DATA SHOWN |
§

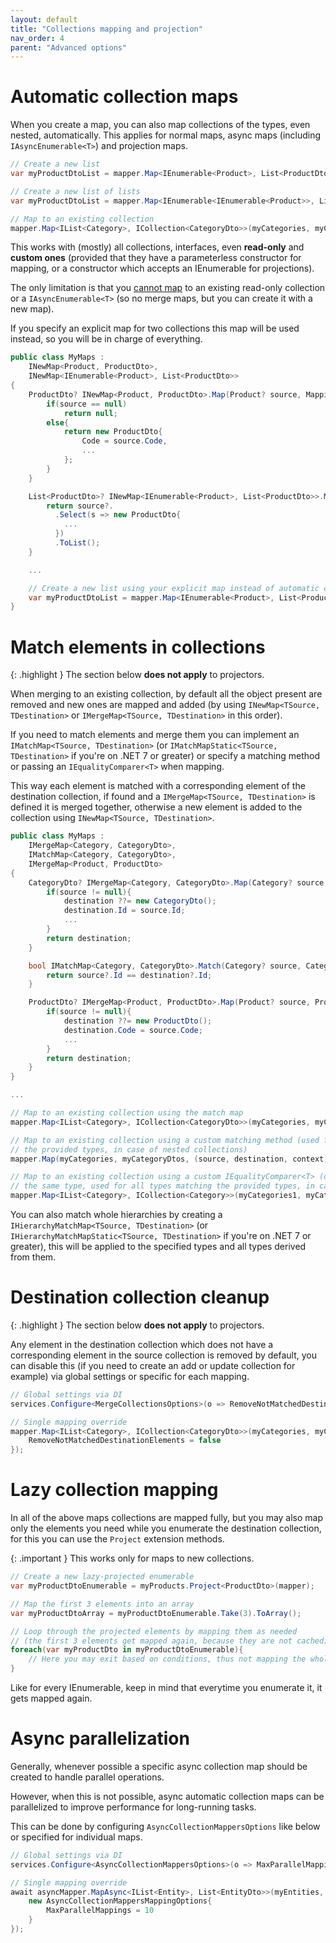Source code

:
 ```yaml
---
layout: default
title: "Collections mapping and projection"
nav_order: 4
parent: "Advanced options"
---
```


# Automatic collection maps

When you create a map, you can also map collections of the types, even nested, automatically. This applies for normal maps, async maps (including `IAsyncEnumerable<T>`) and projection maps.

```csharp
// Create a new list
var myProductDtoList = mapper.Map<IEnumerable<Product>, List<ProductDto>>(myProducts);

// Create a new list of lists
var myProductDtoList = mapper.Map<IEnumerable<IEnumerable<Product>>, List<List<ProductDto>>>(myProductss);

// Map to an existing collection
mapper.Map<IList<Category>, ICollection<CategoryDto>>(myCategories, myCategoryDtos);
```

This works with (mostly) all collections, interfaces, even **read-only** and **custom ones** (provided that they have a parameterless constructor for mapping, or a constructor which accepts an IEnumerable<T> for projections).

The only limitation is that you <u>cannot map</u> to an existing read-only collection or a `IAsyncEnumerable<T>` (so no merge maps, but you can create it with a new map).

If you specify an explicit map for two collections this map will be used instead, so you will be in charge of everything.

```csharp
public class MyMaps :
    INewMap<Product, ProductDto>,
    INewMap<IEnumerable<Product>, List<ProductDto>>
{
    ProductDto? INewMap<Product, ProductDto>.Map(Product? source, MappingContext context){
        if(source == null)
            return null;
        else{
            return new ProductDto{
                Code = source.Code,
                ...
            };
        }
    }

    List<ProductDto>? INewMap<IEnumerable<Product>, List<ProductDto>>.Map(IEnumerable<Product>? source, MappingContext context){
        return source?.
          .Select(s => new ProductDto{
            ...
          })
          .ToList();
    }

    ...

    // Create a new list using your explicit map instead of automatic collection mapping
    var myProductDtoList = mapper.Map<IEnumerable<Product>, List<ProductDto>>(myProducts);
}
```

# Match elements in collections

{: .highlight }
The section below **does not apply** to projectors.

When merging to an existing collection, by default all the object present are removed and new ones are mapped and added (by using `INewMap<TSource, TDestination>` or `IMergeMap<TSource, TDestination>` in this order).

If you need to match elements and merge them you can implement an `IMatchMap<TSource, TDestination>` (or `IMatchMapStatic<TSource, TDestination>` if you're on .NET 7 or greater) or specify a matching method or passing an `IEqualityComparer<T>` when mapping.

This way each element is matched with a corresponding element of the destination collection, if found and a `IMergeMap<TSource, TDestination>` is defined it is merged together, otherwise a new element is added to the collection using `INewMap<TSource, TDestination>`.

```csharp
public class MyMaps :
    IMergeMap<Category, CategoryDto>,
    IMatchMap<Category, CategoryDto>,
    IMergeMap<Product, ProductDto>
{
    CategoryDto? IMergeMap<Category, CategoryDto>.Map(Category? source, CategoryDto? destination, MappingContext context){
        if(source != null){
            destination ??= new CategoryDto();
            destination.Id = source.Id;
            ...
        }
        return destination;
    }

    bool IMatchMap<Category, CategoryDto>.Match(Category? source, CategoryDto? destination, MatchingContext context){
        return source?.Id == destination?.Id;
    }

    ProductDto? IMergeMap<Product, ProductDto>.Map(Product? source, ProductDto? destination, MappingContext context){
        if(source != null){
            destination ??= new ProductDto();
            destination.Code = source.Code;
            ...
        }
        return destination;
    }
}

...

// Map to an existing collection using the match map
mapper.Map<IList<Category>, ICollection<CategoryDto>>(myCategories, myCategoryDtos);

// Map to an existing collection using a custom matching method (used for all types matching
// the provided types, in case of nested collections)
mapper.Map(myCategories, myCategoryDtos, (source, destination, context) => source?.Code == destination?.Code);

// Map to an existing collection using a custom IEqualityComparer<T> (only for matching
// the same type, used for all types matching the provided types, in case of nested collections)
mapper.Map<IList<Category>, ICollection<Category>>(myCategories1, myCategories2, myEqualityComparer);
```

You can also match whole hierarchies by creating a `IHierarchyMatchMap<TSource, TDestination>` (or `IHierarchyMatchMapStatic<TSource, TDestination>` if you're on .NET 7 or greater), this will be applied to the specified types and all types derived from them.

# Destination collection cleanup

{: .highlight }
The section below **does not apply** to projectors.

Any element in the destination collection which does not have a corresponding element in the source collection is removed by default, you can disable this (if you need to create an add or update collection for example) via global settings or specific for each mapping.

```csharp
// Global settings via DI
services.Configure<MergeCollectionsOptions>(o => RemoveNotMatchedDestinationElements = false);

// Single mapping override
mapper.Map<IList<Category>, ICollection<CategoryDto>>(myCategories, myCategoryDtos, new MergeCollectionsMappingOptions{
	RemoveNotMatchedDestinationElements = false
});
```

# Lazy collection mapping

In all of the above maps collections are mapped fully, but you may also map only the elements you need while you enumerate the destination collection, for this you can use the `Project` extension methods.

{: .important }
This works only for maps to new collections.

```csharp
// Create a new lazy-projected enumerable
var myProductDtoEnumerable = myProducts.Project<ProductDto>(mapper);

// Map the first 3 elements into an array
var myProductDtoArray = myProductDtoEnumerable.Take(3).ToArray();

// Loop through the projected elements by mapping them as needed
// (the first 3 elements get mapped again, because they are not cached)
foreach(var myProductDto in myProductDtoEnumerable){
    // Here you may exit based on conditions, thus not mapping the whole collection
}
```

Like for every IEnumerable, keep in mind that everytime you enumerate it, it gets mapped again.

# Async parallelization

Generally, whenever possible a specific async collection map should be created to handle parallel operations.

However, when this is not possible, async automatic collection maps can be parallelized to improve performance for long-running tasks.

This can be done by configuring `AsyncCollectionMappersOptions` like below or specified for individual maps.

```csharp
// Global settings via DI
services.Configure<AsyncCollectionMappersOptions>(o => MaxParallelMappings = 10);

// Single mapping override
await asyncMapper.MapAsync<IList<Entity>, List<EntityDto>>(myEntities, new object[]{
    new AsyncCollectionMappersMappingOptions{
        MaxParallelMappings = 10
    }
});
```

§

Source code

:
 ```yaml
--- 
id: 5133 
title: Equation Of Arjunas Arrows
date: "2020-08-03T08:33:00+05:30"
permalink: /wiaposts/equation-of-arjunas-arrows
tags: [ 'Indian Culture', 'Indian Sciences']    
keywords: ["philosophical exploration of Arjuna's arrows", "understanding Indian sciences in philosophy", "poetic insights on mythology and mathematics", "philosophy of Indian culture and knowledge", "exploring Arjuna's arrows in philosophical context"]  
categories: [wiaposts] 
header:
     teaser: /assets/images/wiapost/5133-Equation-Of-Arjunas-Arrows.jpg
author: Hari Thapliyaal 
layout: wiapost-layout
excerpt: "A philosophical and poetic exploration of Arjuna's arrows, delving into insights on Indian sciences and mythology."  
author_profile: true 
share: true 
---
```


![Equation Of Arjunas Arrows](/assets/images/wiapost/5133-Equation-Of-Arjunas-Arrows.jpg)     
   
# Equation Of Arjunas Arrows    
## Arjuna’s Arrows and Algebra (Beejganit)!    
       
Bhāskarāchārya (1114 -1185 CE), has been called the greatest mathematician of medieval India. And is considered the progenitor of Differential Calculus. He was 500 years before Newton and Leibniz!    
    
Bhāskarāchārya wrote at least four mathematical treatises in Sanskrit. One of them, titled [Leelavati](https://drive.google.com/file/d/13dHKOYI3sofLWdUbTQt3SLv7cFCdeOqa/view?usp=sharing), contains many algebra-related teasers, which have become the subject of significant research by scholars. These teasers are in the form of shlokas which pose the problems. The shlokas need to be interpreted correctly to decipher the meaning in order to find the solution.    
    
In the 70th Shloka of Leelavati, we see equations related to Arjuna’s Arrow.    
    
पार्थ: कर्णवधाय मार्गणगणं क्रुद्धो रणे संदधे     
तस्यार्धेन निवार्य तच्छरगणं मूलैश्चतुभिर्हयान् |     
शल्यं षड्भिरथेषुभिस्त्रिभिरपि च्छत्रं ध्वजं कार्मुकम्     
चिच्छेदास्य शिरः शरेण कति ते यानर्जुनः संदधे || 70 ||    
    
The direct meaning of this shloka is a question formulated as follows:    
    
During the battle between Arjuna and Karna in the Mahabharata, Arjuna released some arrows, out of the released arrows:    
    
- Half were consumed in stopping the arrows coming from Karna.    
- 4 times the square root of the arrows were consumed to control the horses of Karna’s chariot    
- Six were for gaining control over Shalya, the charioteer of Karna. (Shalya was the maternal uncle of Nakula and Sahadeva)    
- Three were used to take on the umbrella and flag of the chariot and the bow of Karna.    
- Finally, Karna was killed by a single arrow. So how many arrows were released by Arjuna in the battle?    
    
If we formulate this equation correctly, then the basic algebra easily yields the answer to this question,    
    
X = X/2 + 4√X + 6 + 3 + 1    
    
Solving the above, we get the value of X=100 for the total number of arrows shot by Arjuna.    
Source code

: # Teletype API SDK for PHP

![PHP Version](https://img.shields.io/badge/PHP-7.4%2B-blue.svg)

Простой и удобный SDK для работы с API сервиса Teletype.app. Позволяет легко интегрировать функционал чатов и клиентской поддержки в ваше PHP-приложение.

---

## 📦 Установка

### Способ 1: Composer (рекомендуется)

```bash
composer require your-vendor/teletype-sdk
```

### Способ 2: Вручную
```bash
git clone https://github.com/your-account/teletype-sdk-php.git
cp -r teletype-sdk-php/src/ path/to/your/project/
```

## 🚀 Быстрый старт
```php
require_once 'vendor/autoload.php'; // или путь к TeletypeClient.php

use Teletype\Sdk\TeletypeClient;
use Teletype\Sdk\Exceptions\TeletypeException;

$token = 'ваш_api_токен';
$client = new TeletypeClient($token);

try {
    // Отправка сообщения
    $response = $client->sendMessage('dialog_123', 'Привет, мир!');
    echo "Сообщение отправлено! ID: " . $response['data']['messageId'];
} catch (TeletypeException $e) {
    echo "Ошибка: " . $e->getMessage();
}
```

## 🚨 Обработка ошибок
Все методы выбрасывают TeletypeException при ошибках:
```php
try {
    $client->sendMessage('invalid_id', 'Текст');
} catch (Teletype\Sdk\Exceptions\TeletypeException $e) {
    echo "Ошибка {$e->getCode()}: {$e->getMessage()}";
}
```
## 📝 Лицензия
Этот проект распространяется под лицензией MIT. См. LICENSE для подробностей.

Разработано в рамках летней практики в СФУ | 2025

§

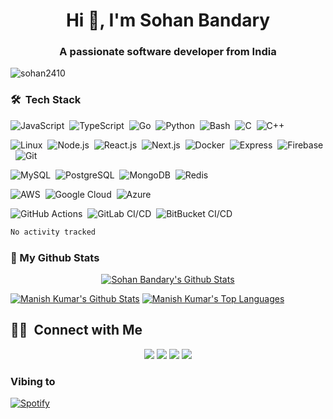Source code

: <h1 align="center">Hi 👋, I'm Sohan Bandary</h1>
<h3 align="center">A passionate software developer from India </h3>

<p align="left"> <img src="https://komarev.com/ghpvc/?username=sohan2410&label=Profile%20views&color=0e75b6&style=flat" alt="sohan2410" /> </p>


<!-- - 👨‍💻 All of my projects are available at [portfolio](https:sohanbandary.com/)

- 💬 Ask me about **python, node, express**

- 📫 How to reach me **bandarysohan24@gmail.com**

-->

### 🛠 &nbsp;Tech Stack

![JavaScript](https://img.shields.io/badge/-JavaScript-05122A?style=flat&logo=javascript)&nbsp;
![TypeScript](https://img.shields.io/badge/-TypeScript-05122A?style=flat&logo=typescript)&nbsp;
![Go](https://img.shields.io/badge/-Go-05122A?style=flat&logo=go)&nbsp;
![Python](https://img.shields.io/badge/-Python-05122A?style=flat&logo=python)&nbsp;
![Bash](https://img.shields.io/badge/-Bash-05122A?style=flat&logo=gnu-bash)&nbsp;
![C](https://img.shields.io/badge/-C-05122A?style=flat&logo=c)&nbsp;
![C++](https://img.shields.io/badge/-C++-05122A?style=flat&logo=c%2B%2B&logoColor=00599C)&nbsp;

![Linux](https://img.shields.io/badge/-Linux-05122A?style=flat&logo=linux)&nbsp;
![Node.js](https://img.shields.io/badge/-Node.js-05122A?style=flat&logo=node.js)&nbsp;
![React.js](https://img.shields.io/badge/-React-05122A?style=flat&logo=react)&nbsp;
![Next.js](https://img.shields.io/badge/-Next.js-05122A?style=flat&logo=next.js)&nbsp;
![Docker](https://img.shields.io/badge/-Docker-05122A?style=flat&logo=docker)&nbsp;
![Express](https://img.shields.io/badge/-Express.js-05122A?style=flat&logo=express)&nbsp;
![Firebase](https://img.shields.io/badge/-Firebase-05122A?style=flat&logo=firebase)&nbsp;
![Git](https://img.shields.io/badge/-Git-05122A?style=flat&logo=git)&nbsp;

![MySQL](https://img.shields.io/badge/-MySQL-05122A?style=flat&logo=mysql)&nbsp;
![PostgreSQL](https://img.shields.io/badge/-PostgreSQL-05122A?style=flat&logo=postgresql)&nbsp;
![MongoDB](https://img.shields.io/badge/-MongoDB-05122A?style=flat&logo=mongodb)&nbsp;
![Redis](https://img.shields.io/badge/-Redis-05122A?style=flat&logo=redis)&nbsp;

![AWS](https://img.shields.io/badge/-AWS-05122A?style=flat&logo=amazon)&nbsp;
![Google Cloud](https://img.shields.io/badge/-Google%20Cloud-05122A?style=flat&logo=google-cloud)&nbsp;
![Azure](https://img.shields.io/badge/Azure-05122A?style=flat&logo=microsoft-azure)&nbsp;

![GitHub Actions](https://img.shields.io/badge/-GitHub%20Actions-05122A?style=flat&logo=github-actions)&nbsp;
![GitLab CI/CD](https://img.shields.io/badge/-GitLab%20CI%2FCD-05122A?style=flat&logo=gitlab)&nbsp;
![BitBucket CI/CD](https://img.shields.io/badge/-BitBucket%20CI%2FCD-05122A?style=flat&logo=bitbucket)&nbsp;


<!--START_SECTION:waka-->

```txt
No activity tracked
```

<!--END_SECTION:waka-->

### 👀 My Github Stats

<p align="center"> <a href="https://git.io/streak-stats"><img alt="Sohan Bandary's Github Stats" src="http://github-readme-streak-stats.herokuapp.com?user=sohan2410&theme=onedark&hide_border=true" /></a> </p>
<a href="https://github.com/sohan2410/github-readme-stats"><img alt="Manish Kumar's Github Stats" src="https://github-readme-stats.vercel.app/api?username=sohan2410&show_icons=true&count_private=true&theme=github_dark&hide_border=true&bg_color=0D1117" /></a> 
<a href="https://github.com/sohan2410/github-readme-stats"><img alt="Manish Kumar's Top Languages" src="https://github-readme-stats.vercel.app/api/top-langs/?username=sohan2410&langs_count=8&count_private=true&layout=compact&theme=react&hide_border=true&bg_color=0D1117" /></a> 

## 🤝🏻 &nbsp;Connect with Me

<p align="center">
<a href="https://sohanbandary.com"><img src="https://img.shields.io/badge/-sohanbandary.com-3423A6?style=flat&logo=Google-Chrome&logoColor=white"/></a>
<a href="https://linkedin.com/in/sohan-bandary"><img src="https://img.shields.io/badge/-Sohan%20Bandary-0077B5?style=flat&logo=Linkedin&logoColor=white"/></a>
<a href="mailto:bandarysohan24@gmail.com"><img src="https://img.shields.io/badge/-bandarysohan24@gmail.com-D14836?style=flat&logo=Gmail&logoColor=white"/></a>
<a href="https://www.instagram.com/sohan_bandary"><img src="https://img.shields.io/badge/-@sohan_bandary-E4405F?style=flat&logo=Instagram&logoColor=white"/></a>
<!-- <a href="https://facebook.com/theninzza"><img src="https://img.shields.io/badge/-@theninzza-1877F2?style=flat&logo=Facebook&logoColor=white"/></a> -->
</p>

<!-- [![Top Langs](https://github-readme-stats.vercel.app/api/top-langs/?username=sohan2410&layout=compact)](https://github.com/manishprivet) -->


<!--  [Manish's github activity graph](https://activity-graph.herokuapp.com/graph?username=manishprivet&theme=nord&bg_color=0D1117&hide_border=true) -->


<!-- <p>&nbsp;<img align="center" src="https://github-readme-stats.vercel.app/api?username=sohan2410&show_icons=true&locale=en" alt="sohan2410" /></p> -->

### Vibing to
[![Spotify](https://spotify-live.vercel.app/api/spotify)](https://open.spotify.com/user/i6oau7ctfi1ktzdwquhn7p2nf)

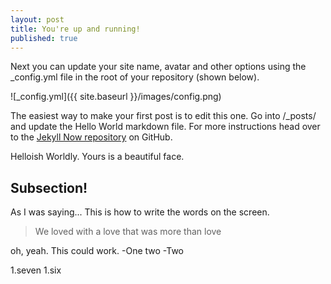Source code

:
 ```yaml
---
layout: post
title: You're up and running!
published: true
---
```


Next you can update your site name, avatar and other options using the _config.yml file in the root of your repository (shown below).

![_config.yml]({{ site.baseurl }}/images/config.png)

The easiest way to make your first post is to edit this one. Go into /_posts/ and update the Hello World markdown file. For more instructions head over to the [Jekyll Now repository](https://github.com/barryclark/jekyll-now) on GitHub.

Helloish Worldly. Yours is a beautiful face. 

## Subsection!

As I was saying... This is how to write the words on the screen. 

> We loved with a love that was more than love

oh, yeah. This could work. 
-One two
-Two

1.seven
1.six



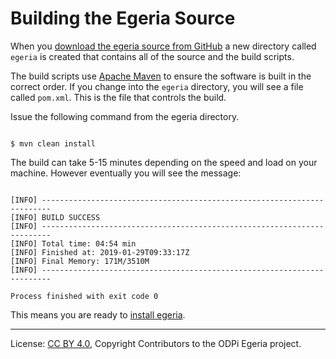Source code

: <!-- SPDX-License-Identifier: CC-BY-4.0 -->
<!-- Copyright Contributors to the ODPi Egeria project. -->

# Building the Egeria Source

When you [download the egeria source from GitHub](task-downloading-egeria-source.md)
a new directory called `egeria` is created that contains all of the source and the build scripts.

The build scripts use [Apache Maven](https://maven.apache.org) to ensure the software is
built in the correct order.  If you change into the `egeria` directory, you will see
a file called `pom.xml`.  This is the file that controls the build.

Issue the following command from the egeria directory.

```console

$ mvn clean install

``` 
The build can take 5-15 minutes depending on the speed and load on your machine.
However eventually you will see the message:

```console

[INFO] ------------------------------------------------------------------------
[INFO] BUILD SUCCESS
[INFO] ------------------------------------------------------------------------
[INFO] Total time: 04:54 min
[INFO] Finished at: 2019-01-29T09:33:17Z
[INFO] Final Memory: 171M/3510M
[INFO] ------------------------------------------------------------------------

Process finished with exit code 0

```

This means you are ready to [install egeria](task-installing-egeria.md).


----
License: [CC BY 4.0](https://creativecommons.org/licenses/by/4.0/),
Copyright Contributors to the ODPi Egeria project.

§

TASK ITEM | Write out each line of the data that holds the string "repository".

ANSWER BOX |
Next you can update your site name, avatar and other options using the _config.yml file in the root of your repository (shown below).
The easiest way to make your first post is to edit this one. Go into /_posts/ and update the Hello World markdown file. For more instructions head over to the [Jekyll Now repository](https://github.com/barryclark/jekyll-now) on GitHub.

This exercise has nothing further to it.